A recent study conducted by researchers at the University of Cambridge has discovered a correlation between reduced physical activity and lower quality of life in adults over the age of sixty. The study, which involved nearly 1,500 participants, also revealed that an increase in sedentary behavior, such as watching television or reading, was also linked to a decrease in quality of life. These findings emphasize the importance of encouraging older adults to remain physically active.
Using accelerometers to measure activity levels, the researchers evaluated 1,433 individuals aged sixty and above. They also assessed the participants’ health-related quality of life by assigning them a score between 0 (indicating the lowest quality of life) and 1 (representing the highest quality of life) based on their responses to a questionnaire. Lower quality of life scores are associated with a higher risk of hospitalization, poorer outcomes following hospitalization, and premature death.

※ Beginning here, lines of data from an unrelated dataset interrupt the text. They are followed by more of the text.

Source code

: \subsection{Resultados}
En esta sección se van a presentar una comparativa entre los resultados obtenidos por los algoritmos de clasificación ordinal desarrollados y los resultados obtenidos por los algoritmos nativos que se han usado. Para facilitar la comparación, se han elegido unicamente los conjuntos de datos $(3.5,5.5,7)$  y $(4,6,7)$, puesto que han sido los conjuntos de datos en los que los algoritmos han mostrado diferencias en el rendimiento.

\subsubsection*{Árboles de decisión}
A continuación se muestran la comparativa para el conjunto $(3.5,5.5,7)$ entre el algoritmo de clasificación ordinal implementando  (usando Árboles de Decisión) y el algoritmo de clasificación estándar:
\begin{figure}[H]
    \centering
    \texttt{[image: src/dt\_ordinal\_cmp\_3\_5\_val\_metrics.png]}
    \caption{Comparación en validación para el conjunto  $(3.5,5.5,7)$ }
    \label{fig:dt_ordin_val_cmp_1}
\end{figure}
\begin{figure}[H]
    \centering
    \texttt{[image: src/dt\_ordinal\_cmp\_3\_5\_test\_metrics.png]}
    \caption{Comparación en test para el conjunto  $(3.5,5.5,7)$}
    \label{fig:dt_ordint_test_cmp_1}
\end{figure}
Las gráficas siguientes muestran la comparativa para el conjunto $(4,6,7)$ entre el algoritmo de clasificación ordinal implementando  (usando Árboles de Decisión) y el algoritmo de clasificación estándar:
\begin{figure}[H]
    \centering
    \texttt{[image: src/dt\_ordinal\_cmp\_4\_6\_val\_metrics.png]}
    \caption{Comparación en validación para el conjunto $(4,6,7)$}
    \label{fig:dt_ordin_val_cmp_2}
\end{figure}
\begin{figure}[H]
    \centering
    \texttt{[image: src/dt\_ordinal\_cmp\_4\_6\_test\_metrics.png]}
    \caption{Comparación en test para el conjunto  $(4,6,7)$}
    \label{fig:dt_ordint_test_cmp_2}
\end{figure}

The study revealed that individuals who engaged in more moderate-to-vigorous physical activity and spent less time being sedentary during their initial assessments reported higher quality of life later on. In fact, every additional hour of physical activity per day was linked to a 0.02 increase in quality of life score.
Interestingly, for every minute decrease in moderate-to-vigorous physical activity measured six years after the initial assessment, quality of life scores dropped by 0.03. This means that an individual who spent 15 minutes less engaging in such activities would have experienced a decline in their score by 0.45.
Similarly, an increase in sedentary behavior was also associated with a decline in quality of life. For every additional minute of sedentary time per day measured six years after the initial assessment, quality of life scores dropped by 0.012. This implies that an individual who spent 15 minutes more sitting down would have seen their score decrease by 0.18.